(Data items)

::::::::

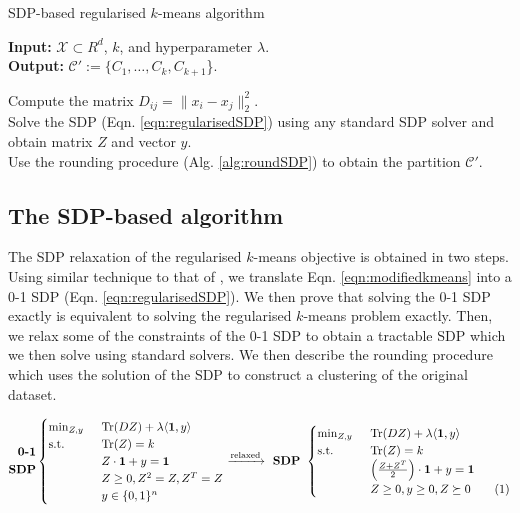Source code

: \documentclass[12pt]{article}
\newcommand{\mc}{\mathcal}
\newcommand{\mb}{\mathbf}
\newcommand{\tr}{\text{Tr}}
\newcommand\numberthis{\addtocounter{equation}{1}\tag{\theequation}}
\begin{document}
\begin{algorithm}[t]
\caption{SDP-based regularised $k$-means algorithm}
\label{alg:heuristicSDP}
	\textbf{Input: }{ $\mc{X} \subset R^d$, $k$, and hyperparameter $\lambda$.} \\
	\textbf{Output: }{$\mc C' := \{C_1, \ldots, C_k, C_{k+1}$\}.}
	
	Compute the matrix $D_{ij} = \|x_i-x_j\|^2_2$.\\
	Solve the SDP (Eqn. \ref{eqn:regularisedSDP}) using any standard SDP solver and obtain matrix $Z$ and vector $y$.\\
	Use the rounding procedure (Alg. \ref{alg:roundSDP}) to obtain the partition $\mc C'$. 
\end{algorithm}

 
\subsection{The SDP-based algorithm}
\label{subsection:sdpAlg}
The SDP relaxation of the regularised $k$-means objective is obtained in two steps. Using similar technique to that of \cite{peng2007approximating}, we translate Eqn. \ref{eqn:modifiedkmeans} into a 0-1 SDP (Eqn. \ref{eqn:regularisedSDP}). We then prove that solving the 0-1 SDP exactly is equivalent to solving the regularised $k$-means problem exactly. Then, we relax some of the constraints of the 0-1 SDP to obtain a tractable SDP which we then solve using standard solvers. We then describe the rounding procedure which uses the solution of the SDP to construct a clustering of the original dataset. 

\begin{equation*}
	\begin{split}
	\textbf{0-1}\\
	\textbf{SDP}
  \end{split}
	\begin{cases}
		\min_{Z, y} \enspace &\tr(DZ) + \lambda \langle \mb 1, y\rangle\\
		\text{s.t. } \enspace &\tr(Z) = k\\
		& Z\cdot \mb 1 + y = \mb 1\\	
		&Z\ge 0, Z^2 = Z, Z^T = Z \\
		& y \in \{0, 1\}^n
	\end{cases}
	\xrightarrow{\text{relaxed}} \textbf{ SDP } 
	\begin{cases}
		\min_{Z, y} \enspace &\tr(DZ) + \lambda \langle \mb 1, y\rangle\\
        \text{s.t. } \enspace &\tr(Z) = k\\
		& \Big(\frac{Z+Z^T}{2}\Big)\cdot \mb 1 + y = \mb 1\\		
		&Z \ge 0, y \ge 0, Z \succeq 0 \numberthis\label{eqn:regularisedSDP}
	\end{cases}
\end{equation*}
\end{document}
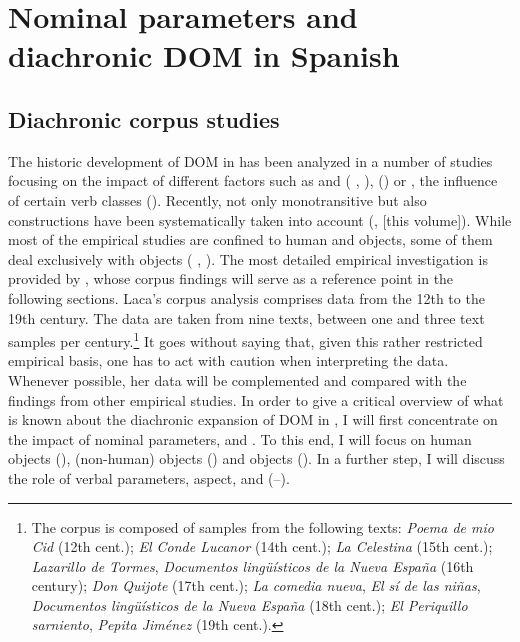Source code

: \documentclass[output=paper]{LSP/langsci}
\begin{document}
\section{Nominal parameters and diachronic DOM in Spanish}\label{08-ga-sec:3}

\subsection{Diachronic corpus studies}\label{08-ga-sec:3.1}

The historic development of DOM in  has been analyzed in a number of studies focusing on the impact of different factors such as  and  (\cf \eg \citeauthor{Company2002Grammaticalization} \citeyear*{Company2002Grammaticalization}, \citealt{Laca2002Gramaticalizacion,Aissen2003Differential}),  (\cf \citealt{Melis1995Objetodirecto}) or , \ie the influence of certain verb classes (\cf \citealt{vonHeusinger2008Verbal,vonHeusingeretal2011Affectedness}). Recently, not only monotransitive but also  constructions have been systematically taken into account (\cf \citealt{Ortiz2005Objetos,Ortiz2011Construcciones}, \citealt{vonHeusinger2017Diachronic} [this volume]). 
While most of the empirical studies are confined to human and  objects, some of them deal exclusively with  objects (\cf \citeauthor{Company2002Avance} \citeyear*{Company2002Avance}, \citealt{Barraza2003Evolucion,Barraza2008Marcacion}). The most detailed empirical investigation is provided by \citet{Laca2006Objeto}, whose corpus findings will serve as a reference point in the following sections. Laca’s corpus analysis comprises data from the 12th to the 19th century. The data are taken from nine texts, \ie between one and three text samples per century.\footnote{The corpus is composed of samples from the following texts: \textit{Poema de mio Cid} (12th cent.); \textit{El Conde Lucanor} (14th cent.); \textit{La Celestina} (15th cent.); \textit{Lazarillo de Tormes}, \textit{Documentos lingüísticos de la Nueva España} (16th century); \textit{Don Quijote} (17th cent.); \textit{La comedia nueva}, \textit{El sí de las niñas}, \textit{Documentos lingüísticos de la Nueva España} (18th cent.); \textit{El Periquillo sarniento}, \textit{Pepita Jiménez} (19th cent.).} It goes without saying that, given this rather restricted empirical basis, one has to act with caution when interpreting the data. Whenever possible, her data will be complemented and compared with the findings from other empirical studies. In order to give a critical overview of what is known about the diachronic expansion of DOM in , I will first concentrate on the impact of nominal parameters, \ie {} and . To this end, I will focus on human objects (),  (non-human) objects () and  objects (). In a further step, I will discuss the role of verbal parameters, \ie aspect,  and  (--).
\end{document}
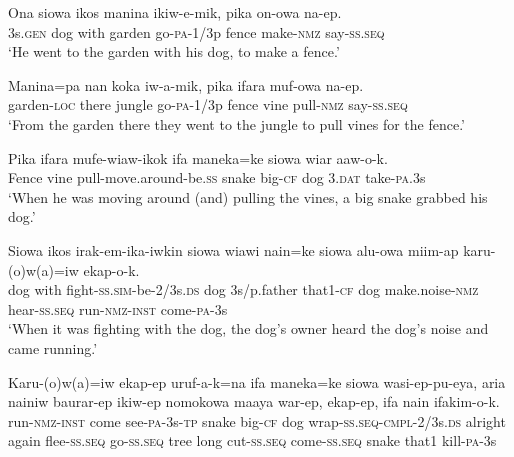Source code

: {\ea\label{ex:a:x4}
\gll  Ona  siowa  ikos  manina  ikiw-e-mik,  pika  on-owa  na-ep. \\
3s.\textsc{gen}  dog  with  garden  go-\textsc{pa}-1/3p  fence  make-\textsc{nmz}  say-\textsc{ss.seq} \\
\glt ‘He went to the garden with his dog, to make a fence.’ \\
\z


\ea\label{ex:a:x5}
\gll  Manina=pa  nan  koka  iw-a-mik,  pika  ifara  muf-owa  na-ep. \\
garden-\textsc{loc}  there  jungle  go-\textsc{pa}-1/3p  fence  vine  pull-\textsc{nmz}  say-\textsc{ss.seq} \\
\glt ‘From the garden there they went to the jungle to pull vines for the fence.’ \\
\z


\ea\label{ex:a:x6}
\gll  Pika  ifara  mufe-wiaw-ikok  ifa  maneka=ke  siowa  wiar  aaw-o-k. \\
Fence  vine  pull-move.around-be.\textsc{ss}  snake  big-\textsc{cf}  dog  3.\textsc{dat}  take-\textsc{pa}.3s \\
\glt ‘When he was moving around (and) pulling the vines, a big snake grabbed his dog.’ \\
\z


\ea\label{ex:a:x7}
\gll  Siowa  ikos  irak-em-ika-iwkin  siowa  wiawi  nain=ke    siowa  alu-owa  miim-ap  karu-(o)w(a)=iw  ekap-o-k. \\
dog  with  fight-\textsc{ss}.\textsc{sim}-be-2/3s.\textsc{ds}  dog  3s/p.father  that1-\textsc{cf} dog  make.noise-\textsc{nmz}  hear-\textsc{ss.seq}  run-\textsc{nmz}-\textsc{inst}  come-\textsc{pa}-3s \\


\glt ‘When it was fighting with the dog, the dog’s owner heard the dog’s noise and came running.’ \\
\z


\ea\label{ex:a:x8}
\gll  Karu-(o)w(a)=iw  ekap-ep  uruf-a-k=na  ifa  maneka=ke  siowa  wasi-ep-pu-eya,  aria  nainiw  baurar-ep  ikiw-ep  nomokowa            maaya  war-ep,  ekap-ep,  ifa  nain  ifakim-o-k. \\
run-\textsc{nmz}-\textsc{inst}  come  see-\textsc{pa}-3s-\textsc{tp}  snake  big-\textsc{cf}  dog                wrap-\textsc{ss.seq}-\textsc{cmpl}-2/3s.\textsc{ds}  alright  again  flee-\textsc{ss.seq}  go-\textsc{ss.seq}  tree long  cut-\textsc{ss.seq}  come-\textsc{ss.seq}  snake  that1  kill-\textsc{pa}-3s \\




}
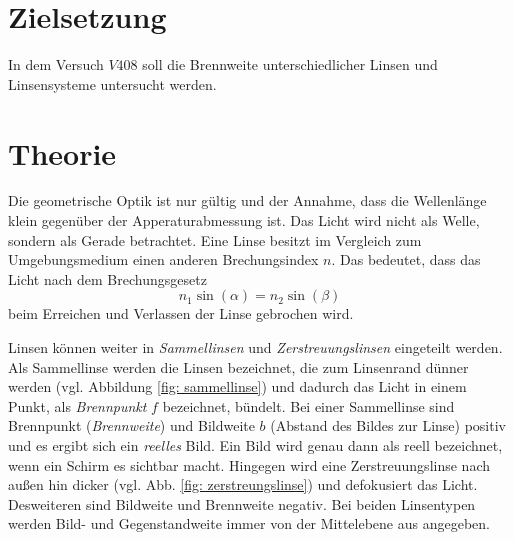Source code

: \setcounter{page}{1}
\section*{Zielsetzung}
In dem Versuch $V408$ soll die Brennweite unterschiedlicher Linsen und
Linsensysteme untersucht werden.
\section{Theorie}
Die geometrische Optik ist nur gültig und der Annahme, dass die Wellenlänge klein
gegenüber der Apperaturabmessung ist. Das Licht wird nicht als Welle, sondern als
Gerade betrachtet.  %
Eine Linse besitzt im Vergleich zum Umgebungsmedium einen anderen Brechungsindex $n$.
Das bedeutet, dass das Licht nach dem Brechungsgesetz
\begin{equation*}
  n_1\sin(\alpha)=n_2\sin(\beta)
\end{equation*}
beim Erreichen und Verlassen der Linse gebrochen wird. %

Linsen können weiter in \emph{Sammellinsen} und \emph{Zerstreuungslinsen} %
eingeteilt werden. Als Sammellinse werden die Linsen bezeichnet, die zum Linsenrand %
dünner werden (vgl. Abbildung \ref{fig: sammellinse}) und dadurch das Licht in einem Punkt, als \emph{Brennpunkt} $f$ bezeichnet,
bündelt.
Bei einer Sammellinse sind Brennpunkt (\emph{Brennweite}) %
und Bildweite $b$ (Abstand des Bildes zur Linse) positiv und es ergibt sich ein
\emph{reelles} Bild. Ein Bild wird genau dann als reell bezeichnet, wenn
ein Schirm es sichtbar macht.
Hingegen wird eine Zerstreuungslinse nach außen hin dicker (vgl. Abb. \ref{fig: zerstreungslinse}) und
defokusiert das Licht. Desweiteren sind Bildweite und Brennweite negativ.
Bei beiden Linsentypen werden Bild- und Gegenstandweite immer von der Mittelebene
aus angegeben.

::::::::

◆ **Work to be completed**
Please show, exactly as written, every line above that contains the word "ekap".

◆ **Exercise answer**
\gll  Siowa  ikos  irak-em-ika-iwkin  siowa  wiawi  nain=ke    siowa  alu-owa  miim-ap  karu-(o)w(a)=iw  ekap-o-k. \\
\gll  Karu-(o)w(a)=iw  ekap-ep  uruf-a-k=na  ifa  maneka=ke  siowa  wasi-ep-pu-eya,  aria  nainiw  baurar-ep  ikiw-ep  nomokowa            maaya  war-ep,  ekap-ep,  ifa  nain  ifakim-o-k. \\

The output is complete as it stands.